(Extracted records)
######

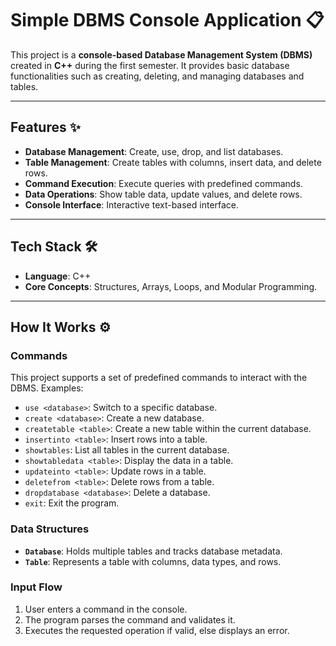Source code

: # Simple DBMS Console Application 📋

This project is a **console-based Database Management System (DBMS)** created in **C++** during the first semester. It provides basic database functionalities such as creating, deleting, and managing databases and tables.

---

## Features ✨

- **Database Management**: Create, use, drop, and list databases.
- **Table Management**: Create tables with columns, insert data, and delete rows.
- **Command Execution**: Execute queries with predefined commands.
- **Data Operations**: Show table data, update values, and delete rows.
- **Console Interface**: Interactive text-based interface.

---

## Tech Stack 🛠️

- **Language**: C++
- **Core Concepts**: Structures, Arrays, Loops, and Modular Programming.

---

## How It Works ⚙️

### Commands
This project supports a set of predefined commands to interact with the DBMS. Examples:
- `use <database>`: Switch to a specific database.
- `create <database>`: Create a new database.
- `createtable <table>`: Create a new table within the current database.
- `insertinto <table>`: Insert rows into a table.
- `showtables`: List all tables in the current database.
- `showtabledata <table>`: Display the data in a table.
- `updateinto <table>`: Update rows in a table.
- `deletefrom <table>`: Delete rows from a table.
- `dropdatabase <database>`: Delete a database.
- `exit`: Exit the program.

### Data Structures
- **`Database`**: Holds multiple tables and tracks database metadata.
- **`Table`**: Represents a table with columns, data types, and rows.

### Input Flow
1. User enters a command in the console.
2. The program parses the command and validates it.
3. Executes the requested operation if valid, else displays an error.

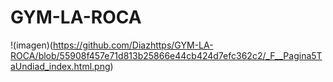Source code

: # GYM-LA-ROCA
!(imagen)(https://github.com/Diazhttps/GYM-LA-ROCA/blob/55908f457e71d813b25866e44cb424d7efc362c2/_F__Pagina5TaUndiad_index.html.png)
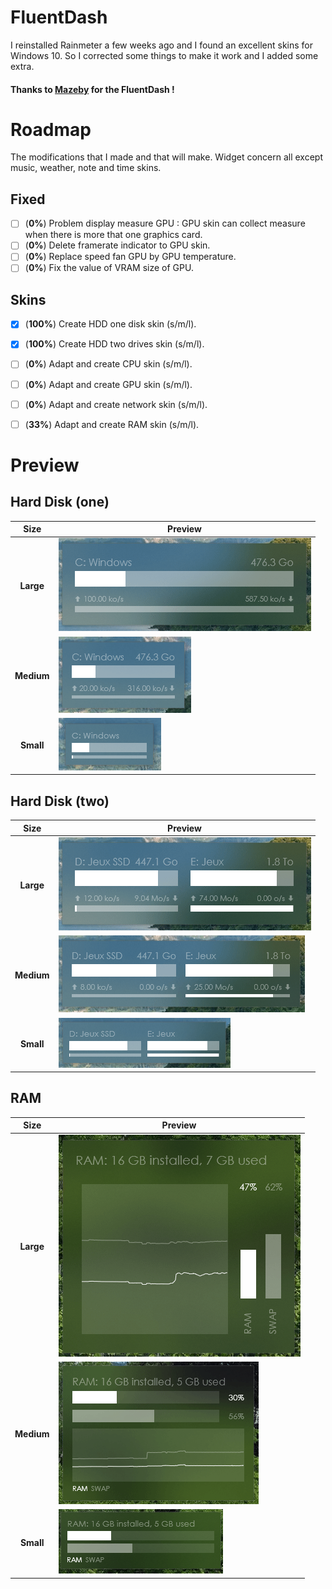# FluentDash
I reinstalled Rainmeter a few weeks ago and I found an excellent skins for Windows 10.
So I corrected some things to make it work and I added some extra.

#### Thanks to [Mazeby](https://github.com/Mazeby/FluentDash) for the FluentDash !


# Roadmap
The modifications that I made and that will make.
Widget concern all except music, weather, note and time skins.

## Fixed
- [ ] (**0%**) Problem display measure GPU : GPU skin can collect measure when there is more that one graphics card.
- [ ] (**0%**) Delete framerate indicator to GPU skin.
- [ ] (**0%**) Replace speed fan GPU by GPU temperature.
- [ ] (**0%**) Fix the value of VRAM size of GPU.

## Skins
- [X] (**100%**) Create HDD one disk skin (s/m/l).
- [X] (**100%**) Create HDD two drives skin (s/m/l).
- [ ] (**0%**) Adapt and create CPU skin (s/m/l).
- [ ] (**0%**) Adapt and create GPU skin (s/m/l).
- [ ] (**0%**) Adapt and create network skin (s/m/l).
- [ ] (**33%**) Adapt and create RAM skin (s/m/l).


# Preview
## Hard Disk (one)
Size | Preview
:------------: | -------------
**Large** | ![HDDone Large](https://raw.githubusercontent.com/HyperNovax/FluentDash/master/Example%20Images/hddone-large.gif "HDD one large widget")
**Medium** | ![HDDone Medium](https://raw.githubusercontent.com/HyperNovax/FluentDash/master/Example%20Images/hddone-medium.gif "HDD one medium widget")
**Small** | ![HDDone Small](https://raw.githubusercontent.com/HyperNovax/FluentDash/master/Example%20Images/hddone-small.gif "HDD one small widget")

## Hard Disk (two)
Size | Preview
:------------: | -------------
**Large** | ![HDDtwo Large](https://raw.githubusercontent.com/HyperNovax/FluentDash/master/Example%20Images/hddtwo-large.gif "HDD two large widget")
**Medium** | ![HDDtwo Medium](https://raw.githubusercontent.com/HyperNovax/FluentDash/master/Example%20Images/hddtwo-medium.gif "HDD two medium widget")
**Small** | ![HDDtwo Small](https://raw.githubusercontent.com/HyperNovax/FluentDash/master/Example%20Images/hddtwo-small.gif "HDD two small widget")

## RAM
Size | Preview
:------------: | -------------
**Large** | ![RAM Large](https://raw.githubusercontent.com/HyperNovax/FluentDash/master/Example%20Images/ram-large.gif "RAM large widget")
**Medium** | ![RAM Medium](https://raw.githubusercontent.com/HyperNovax/FluentDash/master/Example%20Images/ram-medium.gif "RAM medium widget")
**Small** | ![RAM Small](https://raw.githubusercontent.com/HyperNovax/FluentDash/master/Example%20Images/ram-small.gif "RAM small widget")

######

WORK TO BE COMPLETED:
Print every entry above again, exactly as written. Leave the images out.

ANSWER BELOW:
Source code

: # Simple DBMS Console Application 📋

This project is a **console-based Database Management System (DBMS)** created in **C++** during the first semester. It provides basic database functionalities such as creating, deleting, and managing databases and tables.

---

## Features ✨

- **Database Management**: Create, use, drop, and list databases.
- **Table Management**: Create tables with columns, insert data, and delete rows.
- **Command Execution**: Execute queries with predefined commands.
- **Data Operations**: Show table data, update values, and delete rows.
- **Console Interface**: Interactive text-based interface.

---

## Tech Stack 🛠️

- **Language**: C++
- **Core Concepts**: Structures, Arrays, Loops, and Modular Programming.

---

## How It Works ⚙️

### Commands
This project supports a set of predefined commands to interact with the DBMS. Examples:
- `use <database>`: Switch to a specific database.
- `create <database>`: Create a new database.
- `createtable <table>`: Create a new table within the current database.
- `insertinto <table>`: Insert rows into a table.
- `showtables`: List all tables in the current database.
- `showtabledata <table>`: Display the data in a table.
- `updateinto <table>`: Update rows in a table.
- `deletefrom <table>`: Delete rows from a table.
- `dropdatabase <database>`: Delete a database.
- `exit`: Exit the program.

### Data Structures
- **`Database`**: Holds multiple tables and tracks database metadata.
- **`Table`**: Represents a table with columns, data types, and rows.

### Input Flow
1. User enters a command in the console.
2. The program parses the command and validates it.
3. Executes the requested operation if valid, else displays an error.

Source code

: # GYM-LA-ROCA
!(imagen)(https://github.com/Diazhttps/GYM-LA-ROCA/blob/55908f457e71d813b25866e44cb424d7efc362c2/_F__Pagina5TaUndiad_index.html.png)
# FluentDash
I reinstalled Rainmeter a few weeks ago and I found an excellent skins for Windows 10.
So I corrected some things to make it work and I added some extra.

#### Thanks to [Mazeby](https://github.com/Mazeby/FluentDash) for the FluentDash !


# Roadmap
The modifications that I made and that will make.
Widget concern all except music, weather, note and time skins.

## Fixed
- [ ] (**0%**) Problem display measure GPU : GPU skin can collect measure when there is more that one graphics card.
- [ ] (**0%**) Delete framerate indicator to GPU skin.
- [ ] (**0%**) Replace speed fan GPU by GPU temperature.
- [ ] (**0%**) Fix the value of VRAM size of GPU.

## Skins
- [X] (**100%**) Create HDD one disk skin (s/m/l).
- [X] (**100%**) Create HDD two drives skin (s/m/l).
- [ ] (**0%**) Adapt and create CPU skin (s/m/l).
- [ ] (**0%**) Adapt and create GPU skin (s/m/l).
- [ ] (**0%**) Adapt and create network skin (s/m/l).
- [ ] (**33%**) Adapt and create RAM skin (s/m/l).


# Preview
## Hard Disk (one)
Size | Preview
:------------: | -------------
**Large** | ![HDDone Large](https://raw.githubusercontent.com/HyperNovax/FluentDash/master/Example%20Images/hddone-large.gif "HDD one large widget")
**Medium** | ![HDDone Medium](https://raw.githubusercontent.com/HyperNovax/FluentDash/master/Example%20Images/hddone-medium.gif "HDD one medium widget")
**Small** | ![HDDone Small](https://raw.githubusercontent.com/HyperNovax/FluentDash/master/Example%20Images/hddone-small.gif "HDD one small widget")

## Hard Disk (two)
Size | Preview
:------------: | -------------
**Large** | ![HDDtwo Large](https://raw.githubusercontent.com/HyperNovax/FluentDash/master/Example%20Images/hddtwo-large.gif "HDD two large widget")
**Medium** | ![HDDtwo Medium](https://raw.githubusercontent.com/HyperNovax/FluentDash/master/Example%20Images/hddtwo-medium.gif "HDD two medium widget")
**Small** | ![HDDtwo Small](https://raw.githubusercontent.com/HyperNovax/FluentDash/master/Example%20Images/hddtwo-small.gif "HDD two small widget")

## RAM
Size | Preview
:------------: | -------------
**Large** | ![RAM Large](https://raw.githubusercontent.com/HyperNovax/FluentDash/master/Example%20Images/ram-large.gif "RAM large widget")
**Medium** | ![RAM Medium](https://raw.githubusercontent.com/HyperNovax/FluentDash/master/Example%20Images/ram-medium.gif "RAM medium widget")
**Small** | ![RAM Small](https://raw.githubusercontent.com/HyperNovax/FluentDash/master/Example%20Images/ram-small.gif "RAM small widget")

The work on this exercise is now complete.